_Requirement_
Return all the entries below exactly, except for the images they hold.

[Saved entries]
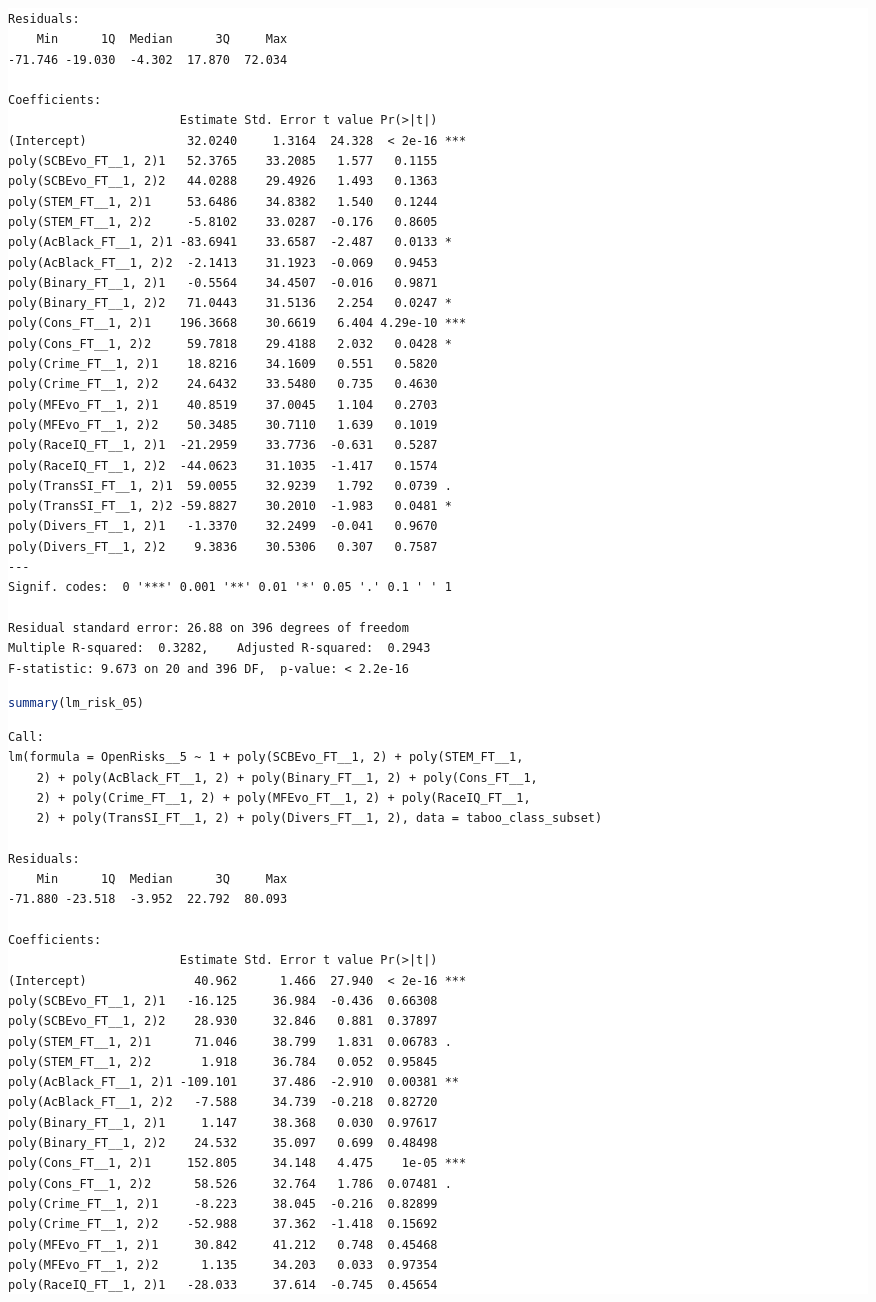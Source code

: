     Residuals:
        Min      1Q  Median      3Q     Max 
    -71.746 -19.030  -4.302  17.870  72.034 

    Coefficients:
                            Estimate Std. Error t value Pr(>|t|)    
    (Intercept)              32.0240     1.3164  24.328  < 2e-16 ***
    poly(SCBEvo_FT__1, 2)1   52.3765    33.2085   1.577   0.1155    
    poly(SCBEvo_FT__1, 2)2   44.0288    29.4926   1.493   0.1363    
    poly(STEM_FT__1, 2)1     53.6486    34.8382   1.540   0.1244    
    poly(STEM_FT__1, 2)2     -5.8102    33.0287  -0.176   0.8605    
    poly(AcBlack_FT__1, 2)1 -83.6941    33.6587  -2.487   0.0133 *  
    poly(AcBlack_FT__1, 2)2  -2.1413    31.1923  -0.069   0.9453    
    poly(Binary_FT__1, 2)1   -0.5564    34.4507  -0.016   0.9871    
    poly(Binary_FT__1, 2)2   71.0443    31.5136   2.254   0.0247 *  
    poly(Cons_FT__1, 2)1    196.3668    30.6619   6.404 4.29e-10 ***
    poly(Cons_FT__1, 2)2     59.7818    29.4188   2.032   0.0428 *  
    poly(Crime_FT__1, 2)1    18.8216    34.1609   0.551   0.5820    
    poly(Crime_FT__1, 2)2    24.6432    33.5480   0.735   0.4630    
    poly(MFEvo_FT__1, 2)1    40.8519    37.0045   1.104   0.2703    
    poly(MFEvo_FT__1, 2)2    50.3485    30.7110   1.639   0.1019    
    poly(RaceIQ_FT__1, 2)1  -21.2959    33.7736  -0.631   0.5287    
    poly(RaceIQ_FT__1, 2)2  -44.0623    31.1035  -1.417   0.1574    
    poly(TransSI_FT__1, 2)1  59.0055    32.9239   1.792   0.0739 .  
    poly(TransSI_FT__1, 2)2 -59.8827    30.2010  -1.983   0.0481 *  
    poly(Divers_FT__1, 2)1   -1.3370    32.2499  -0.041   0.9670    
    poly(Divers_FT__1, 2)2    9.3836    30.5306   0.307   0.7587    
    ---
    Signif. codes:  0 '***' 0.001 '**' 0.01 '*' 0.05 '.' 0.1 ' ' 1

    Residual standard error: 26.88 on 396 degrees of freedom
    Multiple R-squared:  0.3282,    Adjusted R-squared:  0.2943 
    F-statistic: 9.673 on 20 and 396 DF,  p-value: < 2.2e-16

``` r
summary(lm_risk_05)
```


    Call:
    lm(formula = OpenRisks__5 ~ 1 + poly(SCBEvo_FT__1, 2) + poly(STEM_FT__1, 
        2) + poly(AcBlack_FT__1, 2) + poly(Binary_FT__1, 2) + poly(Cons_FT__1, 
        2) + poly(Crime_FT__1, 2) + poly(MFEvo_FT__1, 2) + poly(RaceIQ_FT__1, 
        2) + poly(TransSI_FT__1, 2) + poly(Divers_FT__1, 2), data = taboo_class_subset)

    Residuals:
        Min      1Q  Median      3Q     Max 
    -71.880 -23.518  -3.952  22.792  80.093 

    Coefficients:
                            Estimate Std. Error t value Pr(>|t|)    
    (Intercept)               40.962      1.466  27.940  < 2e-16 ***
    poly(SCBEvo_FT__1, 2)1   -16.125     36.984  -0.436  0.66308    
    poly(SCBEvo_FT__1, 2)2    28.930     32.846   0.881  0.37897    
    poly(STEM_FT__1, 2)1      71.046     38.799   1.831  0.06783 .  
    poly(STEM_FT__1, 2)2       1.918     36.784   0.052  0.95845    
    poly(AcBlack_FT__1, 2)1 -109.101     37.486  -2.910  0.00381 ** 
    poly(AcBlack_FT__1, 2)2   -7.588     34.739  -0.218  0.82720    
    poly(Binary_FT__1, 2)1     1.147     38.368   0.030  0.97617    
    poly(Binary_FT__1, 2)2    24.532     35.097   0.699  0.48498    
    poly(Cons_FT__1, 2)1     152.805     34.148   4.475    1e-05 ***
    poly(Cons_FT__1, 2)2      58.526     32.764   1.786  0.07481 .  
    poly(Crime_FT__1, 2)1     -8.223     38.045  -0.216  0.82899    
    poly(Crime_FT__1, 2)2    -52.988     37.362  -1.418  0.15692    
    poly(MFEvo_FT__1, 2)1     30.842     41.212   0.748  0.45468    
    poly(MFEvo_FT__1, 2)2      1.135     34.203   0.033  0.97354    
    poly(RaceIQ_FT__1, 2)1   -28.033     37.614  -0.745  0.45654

_Response to this task_
Source code

:     Residuals:
        Min      1Q  Median      3Q     Max 
    -71.746 -19.030  -4.302  17.870  72.034 

    Coefficients:
                            Estimate Std. Error t value Pr(>|t|)    
    (Intercept)              32.0240     1.3164  24.328  < 2e-16 ***
    poly(SCBEvo_FT__1, 2)1   52.3765    33.2085   1.577   0.1155    
    poly(SCBEvo_FT__1, 2)2   44.0288    29.4926   1.493   0.1363    
    poly(STEM_FT__1, 2)1     53.6486    34.8382   1.540   0.1244    
    poly(STEM_FT__1, 2)2     -5.8102    33.0287  -0.176   0.8605    
    poly(AcBlack_FT__1, 2)1 -83.6941    33.6587  -2.487   0.0133 *  
    poly(AcBlack_FT__1, 2)2  -2.1413    31.1923  -0.069   0.9453    
    poly(Binary_FT__1, 2)1   -0.5564    34.4507  -0.016   0.9871    
    poly(Binary_FT__1, 2)2   71.0443    31.5136   2.254   0.0247 *  
    poly(Cons_FT__1, 2)1    196.3668    30.6619   6.404 4.29e-10 ***
    poly(Cons_FT__1, 2)2     59.7818    29.4188   2.032   0.0428 *  
    poly(Crime_FT__1, 2)1    18.8216    34.1609   0.551   0.5820    
    poly(Crime_FT__1, 2)2    24.6432    33.5480   0.735   0.4630    
    poly(MFEvo_FT__1, 2)1    40.8519    37.0045   1.104   0.2703    
    poly(MFEvo_FT__1, 2)2    50.3485    30.7110   1.639   0.1019    
    poly(RaceIQ_FT__1, 2)1  -21.2959    33.7736  -0.631   0.5287    
    poly(RaceIQ_FT__1, 2)2  -44.0623    31.1035  -1.417   0.1574    
    poly(TransSI_FT__1, 2)1  59.0055    32.9239   1.792   0.0739 .  
    poly(TransSI_FT__1, 2)2 -59.8827    30.2010  -1.983   0.0481 *  
    poly(Divers_FT__1, 2)1   -1.3370    32.2499  -0.041   0.9670    
    poly(Divers_FT__1, 2)2    9.3836    30.5306   0.307   0.7587    
    ---
    Signif. codes:  0 '***' 0.001 '**' 0.01 '*' 0.05 '.' 0.1 ' ' 1

    Residual standard error: 26.88 on 396 degrees of freedom
    Multiple R-squared:  0.3282,    Adjusted R-squared:  0.2943 
    F-statistic: 9.673 on 20 and 396 DF,  p-value: < 2.2e-16

``` r
summary(lm_risk_05)
```


    Call:
    lm(formula = OpenRisks__5 ~ 1 + poly(SCBEvo_FT__1, 2) + poly(STEM_FT__1, 
        2) + poly(AcBlack_FT__1, 2) + poly(Binary_FT__1, 2) + poly(Cons_FT__1, 
        2) + poly(Crime_FT__1, 2) + poly(MFEvo_FT__1, 2) + poly(RaceIQ_FT__1, 
        2) + poly(TransSI_FT__1, 2) + poly(Divers_FT__1, 2), data = taboo_class_subset)

    Residuals:
        Min      1Q  Median      3Q     Max 
    -71.880 -23.518  -3.952  22.792  80.093 

    Coefficients:
                            Estimate Std. Error t value Pr(>|t|)    
    (Intercept)               40.962      1.466  27.940  < 2e-16 ***
    poly(SCBEvo_FT__1, 2)1   -16.125     36.984  -0.436  0.66308    
    poly(SCBEvo_FT__1, 2)2    28.930     32.846   0.881  0.37897    
    poly(STEM_FT__1, 2)1      71.046     38.799   1.831  0.06783 .  
    poly(STEM_FT__1, 2)2       1.918     36.784   0.052  0.95845    
    poly(AcBlack_FT__1, 2)1 -109.101     37.486  -2.910  0.00381 ** 
    poly(AcBlack_FT__1, 2)2   -7.588     34.739  -0.218  0.82720    
    poly(Binary_FT__1, 2)1     1.147     38.368   0.030  0.97617    
    poly(Binary_FT__1, 2)2    24.532     35.097   0.699  0.48498    
    poly(Cons_FT__1, 2)1     152.805     34.148   4.475    1e-05 ***
    poly(Cons_FT__1, 2)2      58.526     32.764   1.786  0.07481 .  
    poly(Crime_FT__1, 2)1     -8.223     38.045  -0.216  0.82899    
    poly(Crime_FT__1, 2)2    -52.988     37.362  -1.418  0.15692    
    poly(MFEvo_FT__1, 2)1     30.842     41.212   0.748  0.45468    
    poly(MFEvo_FT__1, 2)2      1.135     34.203   0.033  0.97354    
    poly(RaceIQ_FT__1, 2)1   -28.033     37.614  -0.745  0.45654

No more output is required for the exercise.